Through its history, the King Center has been something for many. With services for youth and seniors and everyone in between, it has offered food service so seniors can get a hot meal to hosting the Second Harvest Food Bank’s brown bag service. It also offers community meeting space, recreation space and hosts health officials who provide immunizations.
“The King Center is a lot of things to a lot of people. That’s the beauty of it ... being a true community center,” Wilson said.
San Mateo Mayor Diane Papan, who will be at the ceremony Saturday, had a similar sentiment.
“If you looked up the words ‘community center’ in the dictionary you would surely find San Mateo’s King Center,” she said in an email. “For the past 50 years it has been a beacon for community gatherings and activities for the neighborhood and the city as whole. Today more than ever people are craving a sense of community and the King Center’s vitality plays an essential role to the spirit of community.”

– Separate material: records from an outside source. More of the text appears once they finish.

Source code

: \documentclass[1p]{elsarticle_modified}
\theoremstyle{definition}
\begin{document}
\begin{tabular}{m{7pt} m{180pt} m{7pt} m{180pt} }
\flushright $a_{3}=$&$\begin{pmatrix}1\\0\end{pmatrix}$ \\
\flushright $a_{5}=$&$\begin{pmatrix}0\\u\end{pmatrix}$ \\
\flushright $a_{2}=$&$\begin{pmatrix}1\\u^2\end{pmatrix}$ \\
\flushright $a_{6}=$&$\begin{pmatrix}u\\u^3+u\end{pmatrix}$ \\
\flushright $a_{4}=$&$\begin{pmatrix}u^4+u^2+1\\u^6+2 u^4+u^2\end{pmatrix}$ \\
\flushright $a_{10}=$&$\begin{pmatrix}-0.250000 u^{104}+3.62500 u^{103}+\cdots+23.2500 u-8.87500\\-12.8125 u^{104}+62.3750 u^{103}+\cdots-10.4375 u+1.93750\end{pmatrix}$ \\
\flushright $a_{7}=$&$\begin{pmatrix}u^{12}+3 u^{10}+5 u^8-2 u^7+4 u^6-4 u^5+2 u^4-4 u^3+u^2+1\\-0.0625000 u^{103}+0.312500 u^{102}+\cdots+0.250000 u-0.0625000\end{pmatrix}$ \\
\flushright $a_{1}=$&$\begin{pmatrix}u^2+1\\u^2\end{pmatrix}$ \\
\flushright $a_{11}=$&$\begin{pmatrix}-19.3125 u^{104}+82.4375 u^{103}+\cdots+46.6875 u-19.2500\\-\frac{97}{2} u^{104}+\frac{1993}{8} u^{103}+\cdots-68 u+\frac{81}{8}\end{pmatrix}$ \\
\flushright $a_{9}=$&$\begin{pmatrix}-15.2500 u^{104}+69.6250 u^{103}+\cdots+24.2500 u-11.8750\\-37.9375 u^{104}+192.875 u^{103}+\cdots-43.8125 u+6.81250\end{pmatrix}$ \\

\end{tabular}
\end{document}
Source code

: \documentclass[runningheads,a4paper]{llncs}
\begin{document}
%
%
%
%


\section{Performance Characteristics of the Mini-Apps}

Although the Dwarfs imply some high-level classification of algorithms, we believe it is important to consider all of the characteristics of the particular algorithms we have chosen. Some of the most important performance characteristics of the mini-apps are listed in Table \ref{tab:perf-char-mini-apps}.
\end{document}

I was heartened to learn the park will get some improvements along with new synthetic turf. I wonder if the pool might also get some new life as well after the City Council opted out of adding an aquatic center at the new Bay Meadows development. We’ll see.
For me, the King Center seems like it has always been there but sometimes it takes an anniversary to make you stop and recognize the past, take a pause in the present and look forward to the future. And if the King Center’s future is anything like its past, it is sure to have one filled with a strong sense of community that reflects the interesting and diverse people who both surround it and fill its space every day.